(MATERIAL FOR THIS EXERCISE Opens)

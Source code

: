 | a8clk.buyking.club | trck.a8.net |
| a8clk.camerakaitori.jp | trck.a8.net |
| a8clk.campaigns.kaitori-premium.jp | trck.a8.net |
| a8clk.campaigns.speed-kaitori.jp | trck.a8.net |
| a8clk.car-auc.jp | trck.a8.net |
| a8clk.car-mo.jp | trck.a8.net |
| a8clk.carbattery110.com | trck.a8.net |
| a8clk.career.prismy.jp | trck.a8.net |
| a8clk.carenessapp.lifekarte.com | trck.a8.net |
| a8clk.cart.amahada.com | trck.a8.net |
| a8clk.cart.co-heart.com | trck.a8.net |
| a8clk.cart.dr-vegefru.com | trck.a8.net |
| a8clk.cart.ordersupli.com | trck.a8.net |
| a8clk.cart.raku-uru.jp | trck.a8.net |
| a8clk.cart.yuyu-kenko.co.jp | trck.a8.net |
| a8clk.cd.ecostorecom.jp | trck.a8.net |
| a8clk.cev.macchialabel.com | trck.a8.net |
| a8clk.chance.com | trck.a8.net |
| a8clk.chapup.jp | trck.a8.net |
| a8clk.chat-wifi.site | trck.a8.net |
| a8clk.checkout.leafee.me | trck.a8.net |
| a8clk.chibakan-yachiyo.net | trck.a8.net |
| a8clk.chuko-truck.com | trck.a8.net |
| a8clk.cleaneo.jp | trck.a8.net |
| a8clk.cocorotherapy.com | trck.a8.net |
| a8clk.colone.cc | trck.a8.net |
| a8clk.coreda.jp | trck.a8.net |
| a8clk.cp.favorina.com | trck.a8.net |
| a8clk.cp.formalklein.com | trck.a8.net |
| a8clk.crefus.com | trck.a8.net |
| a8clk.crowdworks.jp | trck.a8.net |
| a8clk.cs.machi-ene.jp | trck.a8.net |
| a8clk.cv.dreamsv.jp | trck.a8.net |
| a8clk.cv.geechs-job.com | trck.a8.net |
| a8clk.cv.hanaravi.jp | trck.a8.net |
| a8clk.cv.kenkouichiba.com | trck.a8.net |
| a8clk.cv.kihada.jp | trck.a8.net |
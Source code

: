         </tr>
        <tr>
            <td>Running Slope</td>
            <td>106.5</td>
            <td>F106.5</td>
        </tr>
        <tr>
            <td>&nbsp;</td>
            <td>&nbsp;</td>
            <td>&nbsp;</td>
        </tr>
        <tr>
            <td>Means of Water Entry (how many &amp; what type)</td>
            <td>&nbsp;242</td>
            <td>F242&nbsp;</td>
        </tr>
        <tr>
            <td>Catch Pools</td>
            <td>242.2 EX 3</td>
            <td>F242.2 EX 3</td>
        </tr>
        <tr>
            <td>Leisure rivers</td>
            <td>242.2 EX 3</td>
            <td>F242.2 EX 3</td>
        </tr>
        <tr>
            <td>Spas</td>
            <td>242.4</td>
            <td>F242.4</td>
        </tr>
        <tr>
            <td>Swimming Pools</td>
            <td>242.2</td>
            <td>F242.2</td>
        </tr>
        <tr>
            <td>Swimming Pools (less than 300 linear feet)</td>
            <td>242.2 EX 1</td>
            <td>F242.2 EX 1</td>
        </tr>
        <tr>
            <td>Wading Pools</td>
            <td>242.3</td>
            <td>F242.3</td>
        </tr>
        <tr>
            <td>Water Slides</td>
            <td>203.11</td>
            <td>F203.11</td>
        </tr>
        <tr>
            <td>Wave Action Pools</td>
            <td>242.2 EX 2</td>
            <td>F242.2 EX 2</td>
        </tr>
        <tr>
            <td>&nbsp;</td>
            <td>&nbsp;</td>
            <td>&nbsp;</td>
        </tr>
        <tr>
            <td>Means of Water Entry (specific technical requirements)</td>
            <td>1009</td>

(MATERIAL FOR THIS EXERCISE Closes)

**EXERCISE INSTRUCTIONS:**
Find how many lines above include "Water", then write only that count.

**ANSWER TO THIS TASK:**
3